Data excerpts
- - - - - - -

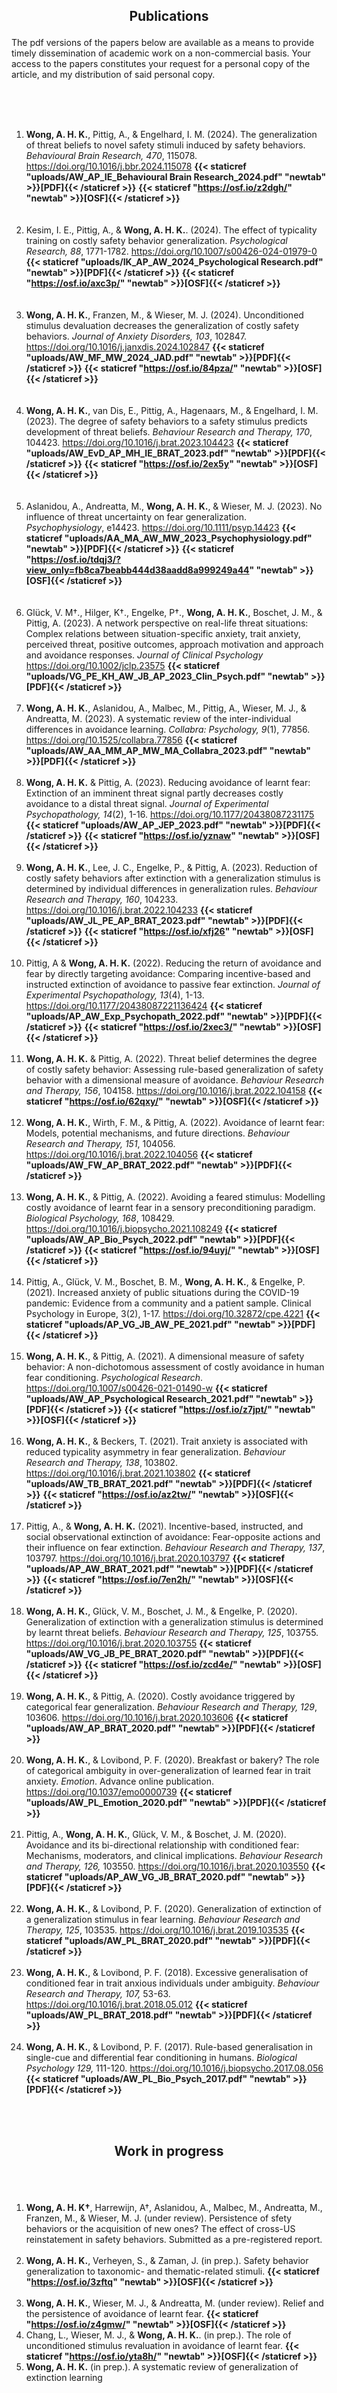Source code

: ## **<p style="text-align: center;">Publications</p>**

The pdf versions of the papers below are available as a means to provide timely dissemination of academic work on a non-commercial basis. Your access to the papers constitutes your request for a personal copy of the article, and my distribution of said personal copy.
<br/><br/>

<br/><br/>

1. **Wong, A. H. K.**, Pittig, A., & Engelhard, I. M. (2024). The generalization of threat beliefs to novel safety stimuli induced by safety behaviors. *Behavioural Brain Research, 470*, 115078. https://doi.org/10.1016/j.bbr.2024.115078 **{{< staticref "uploads/AW_AP_IE_Behavioural Brain Research_2024.pdf" "newtab" >}}[PDF]{{< /staticref >}}** **{{< staticref "https://osf.io/z2dgh/" "newtab" >}}[OSF]{{< /staticref >}}**   
<br/><br/>
2. Kesim, I. E., Pittig, A., & **Wong, A. H. K.**. (2024). The effect of typicality training on costly safety behavior generalization. *Psychological Research, 88*, 1771-1782. https://doi.org/10.1007/s00426-024-01979-0 **{{< staticref "uploads/IK_AP_AW_2024_Psychological Research.pdf" "newtab" >}}[PDF]{{< /staticref >}}** **{{< staticref "https://osf.io/axc3p/" "newtab" >}}[OSF]{{< /staticref >}}**   
<br/><br/>
3. **Wong, A. H. K.**, Franzen, M., & Wieser, M. J. (2024). Unconditioned stimulus devaluation decreases the generalization of costly safety behaviors. *Journal of Anxiety Disorders, 103*, 102847. https://doi.org/10.1016/j.janxdis.2024.102847 **{{< staticref "uploads/AW_MF_MW_2024_JAD.pdf" "newtab" >}}[PDF]{{< /staticref >}}** **{{< staticref "https://osf.io/84pza/" "newtab" >}}[OSF]{{< /staticref >}}**    
<br/><br/>
4. **Wong, A. H. K.**, van Dis, E., Pittig, A., Hagenaars, M., & Engelhard, I. M. (2023). The degree of safety behaviors to a safety stimulus predicts development of threat beliefs. *Behaviour Research and Therapy, 170*, 104423. https://doi.org/10.1016/j.brat.2023.104423 **{{< staticref "uploads/AW_EvD_AP_MH_IE_BRAT_2023.pdf" "newtab" >}}[PDF]{{< /staticref >}}** **{{< staticref "https://osf.io/2ex5y" "newtab" >}}[OSF]{{< /staticref >}}**    
<br/><br/>
5. Aslanidou, A., Andreatta, M., **Wong, A. H. K.**, & Wieser, M. J. (2023). No influence of threat uncertainty on fear generalization. *Psychophysiology*, e14423. https://doi.org/10.1111/psyp.14423 **{{< staticref "uploads/AA_MA_AW_MW_2023_Psychophysiology.pdf" "newtab" >}}[PDF]{{< /staticref >}}** **{{< staticref "https://osf.io/tdqj3/?view_only=fb8ca7beabb444d38aadd8a999249a44" "newtab" >}}[OSF]{{< /staticref >}}**    
<br/><br/>
6. Glück, V. M†., Hilger, K†., Engelke, P†., **Wong, A. H. K.**, Boschet, J. M., & Pittig, A. (2023). A network perspective on real-life threat situations: Complex relations between situation-specific anxiety, trait anxiety, perceived threat, positive outcomes, approach motivation and approach and avoidance responses. *Journal of Clinical Psychology* https://doi.org/10.1002/jclp.23575 **{{< staticref "uploads/VG_PE_KH_AW_JB_AP_2023_Clin_Psych.pdf" "newtab" >}}[PDF]{{< /staticref >}}**
<br/><br/>
1. **Wong, A. H. K.**, Aslanidou, A., Malbec, M., Pittig, A., Wieser, M. J., & Andreatta, M. (2023). A systematic review of the inter-individual differences in avoidance learning. *Collabra: Psychology, 9*(1), 77856. https://doi.org/10.1525/collabra.77856 **{{< staticref "uploads/AW_AA_MM_AP_MW_MA_Collabra_2023.pdf" "newtab" >}}[PDF]{{< /staticref >}}**
<br/><br/>
1. **Wong, A. H. K.** & Pittig, A. (2023). Reducing avoidance of learnt fear: Extinction of an imminent threat signal partly decreases costly avoidance to a distal threat signal. *Journal of Experimental Psychopathology, 14*(2), 1-16. https://doi.org/10.1177/20438087231175  **{{< staticref "uploads/AW_AP_JEP_2023.pdf" "newtab" >}}[PDF]{{< /staticref >}}** **{{< staticref "https://osf.io/yznaw" "newtab" >}}[OSF]{{< /staticref >}}**
<br/><br/>
1.  **Wong, A. H. K.**, Lee, J. C., Engelke, P., & Pittig, A. (2023). Reduction of costly safety behaviors after extinction with a generalization stimulus is determined by individual differences in generalization rules. *Behaviour Research and Therapy, 160*, 104233. https://doi.org/10.1016/j.brat.2022.104233  **{{< staticref "uploads/AW_JL_PE_AP_BRAT_2023.pdf" "newtab" >}}[PDF]{{< /staticref >}}** **{{< staticref "https://osf.io/xfj26" "newtab" >}}[OSF]{{< /staticref >}}**
<br/><br/>
2.  Pittig, A & **Wong, A. H. K.** (2022). Reducing the return of avoidance and fear by directly targeting avoidance: Comparing incentive-based and instructed extinction of avoidance to passive fear extinction. *Journal of Experimental Psychopathology, 13*(4), 1-13. https://doi.org/10.1177/20438087221136424  **{{< staticref "uploads/AP_AW_Exp_Psychopath_2022.pdf" "newtab" >}}[PDF]{{< /staticref >}}** **{{< staticref "https://osf.io/2xec3/" "newtab" >}}[OSF]{{< /staticref >}}**
<br/><br/>
14.  **Wong, A. H. K.** & Pittig, A. (2022). Threat belief determines the degree of costly safety behavior: Assessing rule-based generalization of safety behavior with a dimensional measure of avoidance. *Behaviour Research and Therapy, 156*, 104158. https://doi.org/10.1016/j.brat.2022.104158  **{{< staticref "https://osf.io/62qxy/" "newtab" >}}[OSF]{{< /staticref >}}**
<br/><br/>
13.  **Wong, A. H. K.**, Wirth, F. M., & Pittig, A. (2022). Avoidance of learnt fear: Models, potential mechanisms, and future directions. *Behaviour Research and Therapy, 151*, 104056. https://doi.org/10.1016/j.brat.2022.104056  **{{< staticref "uploads/AW_FW_AP_BRAT_2022.pdf" "newtab" >}}[PDF]{{< /staticref >}}**
<br/><br/>
12.  **Wong, A. H. K.**, & Pittig, A. (2022).  Avoiding a feared stimulus: Modelling costly avoidance of learnt fear in a sensory preconditioning paradigm. *Biological Psychology, 168*, 108429. https://doi.org/10.1016/j.biopsycho.2021.108249 **{{< staticref "uploads/AW_AP_Bio_Psych_2022.pdf" "newtab" >}}[PDF]{{< /staticref >}}**  **{{< staticref "https://osf.io/94uyj/" "newtab" >}}[OSF]{{< /staticref >}}**
<br/><br/>
11.  Pittig, A., Glück, V. M., Boschet, B. M., **Wong, A. H. K.**, & Engelke, P. (2021). Increased anxiety of public situations during the COVID-19 pandemic: Evidence from a community and a patient sample. Clinical Psychology in Europe, 3(2), 1-17. https://doi.org/10.32872/cpe.4221 **{{< staticref "uploads/AP_VG_JB_AW_PE_2021.pdf" "newtab" >}}[PDF]{{< /staticref >}}**
<br/><br/>
10.  **Wong, A. H. K.**, & Pittig, A. (2021). A dimensional measure of safety behavior: A non-dichotomous assessment of costly avoidance in human fear conditioning. *Psychological Research*. https://doi.org/10.1007/s00426-021-01490-w **{{< staticref "uploads/AW_AP_Psychological Research_2021.pdf" "newtab" >}}[PDF]{{< /staticref >}}**  **{{< staticref "https://osf.io/z7jpt/" "newtab" >}}[OSF]{{< /staticref >}}**
<br/><br/>
9.  **Wong, A. H. K.**, & Beckers, T. (2021). Trait anxiety is associated with reduced typicality asymmetry in fear generalization. *Behaviour Research and Therapy, 138*, 103802. https://doi.org/10.1016/j.brat.2021.103802 **{{< staticref "uploads/AW_TB_BRAT_2021.pdf" "newtab" >}}[PDF]{{< /staticref >}}** **{{< staticref "https://osf.io/az2tw/" "newtab" >}}[OSF]{{< /staticref >}}**
<br/><br/>
8.  Pittig, A., & **Wong, A. H. K.** (2021). Incentive-based, instructed, and social observational extinction of avoidance: Fear-opposite actions and their influence on fear extinction. *Behaviour Research and Therapy, 137*, 103797. https://doi.org/10.1016/j.brat.2020.103797 **{{< staticref "uploads/AP_AW_BRAT_2021.pdf" "newtab" >}}[PDF]{{< /staticref >}}** **{{< staticref "https://osf.io/7en2h/" "newtab" >}}[OSF]{{< /staticref >}}**
<br/><br/>
7.  **Wong, A. H. K.**, Glück, V. M., Boschet, J. M., & Engelke, P. (2020). Generalization of extinction with a generalization stimulus is determined by learnt threat beliefs. *Behaviour Research and Therapy, 125*, 103755. https://doi.org/10.1016/j.brat.2020.103755 **{{< staticref "uploads/AW_VG_JB_PE_BRAT_2020.pdf" "newtab" >}}[PDF]{{< /staticref >}}** **{{< staticref "https://osf.io/zcd4e/" "newtab" >}}[OSF]{{< /staticref >}}**
<br/><br/>
6.  **Wong, A. H. K.**, & Pittig, A. (2020). Costly avoidance triggered by categorical fear generalization. *Behaviour Research and Therapy, 129*, 103606. https://doi.org/10.1016/j.brat.2020.103606 **{{< staticref "uploads/AW_AP_BRAT_2020.pdf" "newtab" >}}[PDF]{{< /staticref >}}**
<br/><br/>
5.  **Wong, A. H. K.**, & Lovibond, P. F. (2020).  Breakfast or bakery? The role of categorical ambiguity in over-generalization of learned fear in trait anxiety. *Emotion*. Advance online publication. https://doi.org/10.1037/emo0000739 **{{< staticref "uploads/AW_PL_Emotion_2020.pdf" "newtab" >}}[PDF]{{< /staticref >}}**
<br/><br/>
4.  Pittig, A., **Wong, A. H. K.**, Glück, V. M., & Boschet, J. M. (2020). Avoidance and its bi-directional relationship with conditioned fear: Mechanisms, moderators, and clinical implications. *Behaviour Research and Therapy, 126,* 103550. https://doi.org/10.1016/j.brat.2020.103550 **{{< staticref "uploads/AP_AW_VG_JB_BRAT_2020.pdf" "newtab" >}}[PDF]{{< /staticref >}}**
<br/><br/>
3.  **Wong, A. H. K.**, & Lovibond, P. F. (2020). Generalization of extinction of a generalization stimulus in fear learning. *Behaviour Research and Therapy, 125*, 103535. https://doi.org/10.1016/j.brat.2019.103535 **{{< staticref "uploads/AW_PL_BRAT_2020.pdf" "newtab" >}}[PDF]{{< /staticref >}}**
<br/><br/>
2.  **Wong, A. H. K.**, & Lovibond, P. F. (2018). Excessive generalisation of conditioned fear in trait anxious individuals under ambiguity. *Behaviour Research and Therapy, 107,* 53-63. https://doi.org/10.1016/j.brat.2018.05.012 **{{< staticref "uploads/AW_PL_BRAT_2018.pdf" "newtab" >}}[PDF]{{< /staticref >}}**
<br/><br/>
1.  **Wong, A. H. K.**, & Lovibond, P. F. (2017). Rule-based generalisation in single-cue and differential fear conditioning in humans. *Biological Psychology 129,* 111-120. https://doi.org/10.1016/j.biopsycho.2017.08.056 **{{< staticref "uploads/AW_PL_Bio_Psych_2017.pdf" "newtab" >}}[PDF]{{< /staticref >}}**


<br/><br/>
## **<p style="text-align: center;">Work in progress</p>**


<br/><br/>
1. **Wong, A. H. K†**, Harrewijn, A†, Aslanidou, A., Malbec, M., Andreatta, M., Franzen, M., & Wieser, M. J. (under review). Persistence of sfety behaviors or the acquisition of new ones? The effect of cross-US reinstatement in safety behaviors. Submitted as a pre-registered report.
<br/><br/>
2. **Wong, A. H. K.**, Verheyen, S., & Zaman, J. (in prep.). Safety behavior generalization to taxonomic- and thematic-related stimuli. **{{< staticref "https://osf.io/3zftq" "newtab" >}}[OSF]{{< /staticref >}}**
<br/><br/>
3. **Wong, A. H. K.**, Wieser, M. J., & Andreatta, M. (under review). Relief and the persistence of avoidance of learnt fear. **{{< staticref "https://osf.io/z4gmw/" "newtab" >}}[OSF]{{< /staticref >}}**
4. Chang, L., Wieser, M. J., & **Wong, A. H. K.**. (in prep.). The role of unconditioned stimulus revaluation in avoidance of learnt fear. **{{< staticref "https://osf.io/yta8h/" "newtab" >}}[OSF]{{< /staticref >}}**
5. **Wong, A. H. K.** (in prep.). A systematic review of generalization of extinction learning



<br/><br/>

- - - - - - -

The task: Could you return all lines from the records that include the word "biopsycho"?

Expected output:
12.  **Wong, A. H. K.**, & Pittig, A. (2022).  Avoiding a feared stimulus: Modelling costly avoidance of learnt fear in a sensory preconditioning paradigm. *Biological Psychology, 168*, 108429. https://doi.org/10.1016/j.biopsycho.2021.108249 **{{< staticref "uploads/AW_AP_Bio_Psych_2022.pdf" "newtab" >}}[PDF]{{< /staticref >}}**  **{{< staticref "https://osf.io/94uyj/" "newtab" >}}[OSF]{{< /staticref >}}**
1.  **Wong, A. H. K.**, & Lovibond, P. F. (2017). Rule-based generalisation in single-cue and differential fear conditioning in humans. *Biological Psychology 129,* 111-120. https://doi.org/10.1016/j.biopsycho.2017.08.056 **{{< staticref "uploads/AW_PL_Bio_Psych_2017.pdf" "newtab" >}}[PDF]{{< /staticref >}}**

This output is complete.